Stored data entries
────────

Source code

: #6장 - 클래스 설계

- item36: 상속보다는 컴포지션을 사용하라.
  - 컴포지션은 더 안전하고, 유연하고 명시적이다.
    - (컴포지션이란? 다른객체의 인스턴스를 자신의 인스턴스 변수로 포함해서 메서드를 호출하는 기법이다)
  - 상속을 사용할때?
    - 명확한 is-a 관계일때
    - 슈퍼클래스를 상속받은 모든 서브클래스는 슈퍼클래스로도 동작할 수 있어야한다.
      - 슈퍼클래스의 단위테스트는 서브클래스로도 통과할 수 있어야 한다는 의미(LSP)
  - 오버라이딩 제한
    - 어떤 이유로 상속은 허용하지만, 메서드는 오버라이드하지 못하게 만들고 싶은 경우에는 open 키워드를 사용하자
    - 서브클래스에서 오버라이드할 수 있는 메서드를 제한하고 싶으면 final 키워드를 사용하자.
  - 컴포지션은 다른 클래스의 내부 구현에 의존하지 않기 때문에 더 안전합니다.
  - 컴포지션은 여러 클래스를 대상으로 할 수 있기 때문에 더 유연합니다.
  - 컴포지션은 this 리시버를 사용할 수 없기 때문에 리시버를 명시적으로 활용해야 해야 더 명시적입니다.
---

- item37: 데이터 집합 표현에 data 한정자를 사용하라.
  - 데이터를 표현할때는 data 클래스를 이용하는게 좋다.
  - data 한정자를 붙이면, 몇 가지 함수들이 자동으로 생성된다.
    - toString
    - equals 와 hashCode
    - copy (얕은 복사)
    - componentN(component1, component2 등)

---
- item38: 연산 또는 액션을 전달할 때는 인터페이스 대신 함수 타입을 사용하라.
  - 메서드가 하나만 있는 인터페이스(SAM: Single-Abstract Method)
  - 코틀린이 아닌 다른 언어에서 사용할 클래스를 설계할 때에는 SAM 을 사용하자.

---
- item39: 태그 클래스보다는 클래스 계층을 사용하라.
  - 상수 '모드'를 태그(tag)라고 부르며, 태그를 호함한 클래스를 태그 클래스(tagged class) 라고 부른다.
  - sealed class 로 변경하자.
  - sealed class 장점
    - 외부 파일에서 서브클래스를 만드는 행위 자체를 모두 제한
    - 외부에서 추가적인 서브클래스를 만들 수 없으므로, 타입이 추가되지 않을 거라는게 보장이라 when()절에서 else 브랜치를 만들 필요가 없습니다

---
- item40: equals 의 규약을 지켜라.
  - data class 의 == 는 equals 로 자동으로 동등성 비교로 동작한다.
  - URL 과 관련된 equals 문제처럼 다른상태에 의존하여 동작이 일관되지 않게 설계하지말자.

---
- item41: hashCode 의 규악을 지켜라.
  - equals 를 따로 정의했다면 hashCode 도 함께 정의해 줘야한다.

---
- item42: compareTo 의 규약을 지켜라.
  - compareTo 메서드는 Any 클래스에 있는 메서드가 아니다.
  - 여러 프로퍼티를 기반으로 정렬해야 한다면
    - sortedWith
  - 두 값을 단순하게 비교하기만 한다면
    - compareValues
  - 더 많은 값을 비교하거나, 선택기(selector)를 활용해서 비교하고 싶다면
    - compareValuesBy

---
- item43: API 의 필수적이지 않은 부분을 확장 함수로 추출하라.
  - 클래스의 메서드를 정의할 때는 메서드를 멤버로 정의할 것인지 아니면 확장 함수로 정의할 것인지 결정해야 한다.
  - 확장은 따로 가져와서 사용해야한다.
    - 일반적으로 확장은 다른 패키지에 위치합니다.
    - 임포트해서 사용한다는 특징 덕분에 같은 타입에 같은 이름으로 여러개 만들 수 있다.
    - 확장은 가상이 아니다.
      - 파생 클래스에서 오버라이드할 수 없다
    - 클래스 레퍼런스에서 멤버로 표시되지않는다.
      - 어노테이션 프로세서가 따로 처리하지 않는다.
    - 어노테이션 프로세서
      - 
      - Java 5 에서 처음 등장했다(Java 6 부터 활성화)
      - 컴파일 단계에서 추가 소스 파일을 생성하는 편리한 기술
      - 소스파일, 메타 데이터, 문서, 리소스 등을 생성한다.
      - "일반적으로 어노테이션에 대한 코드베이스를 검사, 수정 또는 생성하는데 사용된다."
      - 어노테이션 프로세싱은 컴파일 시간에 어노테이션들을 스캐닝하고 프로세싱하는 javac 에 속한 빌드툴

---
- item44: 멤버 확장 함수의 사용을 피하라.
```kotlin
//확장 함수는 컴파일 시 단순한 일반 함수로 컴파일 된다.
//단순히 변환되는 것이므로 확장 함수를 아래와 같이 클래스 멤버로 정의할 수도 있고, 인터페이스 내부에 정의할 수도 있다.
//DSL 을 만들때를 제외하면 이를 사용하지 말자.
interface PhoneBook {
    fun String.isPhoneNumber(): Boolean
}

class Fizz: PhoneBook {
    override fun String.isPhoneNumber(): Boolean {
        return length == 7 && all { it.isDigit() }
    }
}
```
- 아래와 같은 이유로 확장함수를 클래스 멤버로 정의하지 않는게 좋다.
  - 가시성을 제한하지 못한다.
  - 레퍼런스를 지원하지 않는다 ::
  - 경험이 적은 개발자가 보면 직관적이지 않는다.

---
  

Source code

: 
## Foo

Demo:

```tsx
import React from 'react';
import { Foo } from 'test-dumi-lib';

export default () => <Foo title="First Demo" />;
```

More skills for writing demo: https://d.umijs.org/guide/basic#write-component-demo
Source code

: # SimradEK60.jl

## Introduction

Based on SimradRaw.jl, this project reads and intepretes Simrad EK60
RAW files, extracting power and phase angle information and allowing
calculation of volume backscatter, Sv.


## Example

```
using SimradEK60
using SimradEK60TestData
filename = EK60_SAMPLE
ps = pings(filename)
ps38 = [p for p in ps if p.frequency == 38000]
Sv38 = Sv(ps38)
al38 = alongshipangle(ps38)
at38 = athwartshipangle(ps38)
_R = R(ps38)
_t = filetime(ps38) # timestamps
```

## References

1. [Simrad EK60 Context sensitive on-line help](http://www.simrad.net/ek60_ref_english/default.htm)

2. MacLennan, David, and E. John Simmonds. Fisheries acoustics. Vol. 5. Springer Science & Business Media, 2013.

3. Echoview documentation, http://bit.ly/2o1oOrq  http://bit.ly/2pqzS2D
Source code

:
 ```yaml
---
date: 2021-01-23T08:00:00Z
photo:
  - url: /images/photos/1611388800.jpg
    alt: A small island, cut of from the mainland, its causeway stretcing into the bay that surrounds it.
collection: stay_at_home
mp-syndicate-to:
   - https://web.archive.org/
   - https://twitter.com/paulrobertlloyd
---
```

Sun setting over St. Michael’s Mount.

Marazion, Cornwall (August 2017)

────────

## Aim of the exercise
Please transcribe exactly the line containing "calculation of volume backscatter, Sv." and every line after it through the end of the records, and nothing else.

## Answer below
calculation of volume backscatter, Sv.


## Example

```
using SimradEK60
using SimradEK60TestData
filename = EK60_SAMPLE
ps = pings(filename)
ps38 = [p for p in ps if p.frequency == 38000]
Sv38 = Sv(ps38)
al38 = alongshipangle(ps38)
at38 = athwartshipangle(ps38)
_R = R(ps38)
_t = filetime(ps38) # timestamps
```

## References

1. [Simrad EK60 Context sensitive on-line help](http://www.simrad.net/ek60_ref_english/default.htm)

2. MacLennan, David, and E. John Simmonds. Fisheries acoustics. Vol. 5. Springer Science & Business Media, 2013.

3. Echoview documentation, http://bit.ly/2o1oOrq  http://bit.ly/2pqzS2D
Source code

:
 ```yaml
---
date: 2021-01-23T08:00:00Z
photo:
  - url: /images/photos/1611388800.jpg
    alt: A small island, cut of from the mainland, its causeway stretcing into the bay that surrounds it.
collection: stay_at_home
mp-syndicate-to:
   - https://web.archive.org/
   - https://twitter.com/paulrobertlloyd
---
```

Sun setting over St. Michael’s Mount.

Marazion, Cornwall (August 2017)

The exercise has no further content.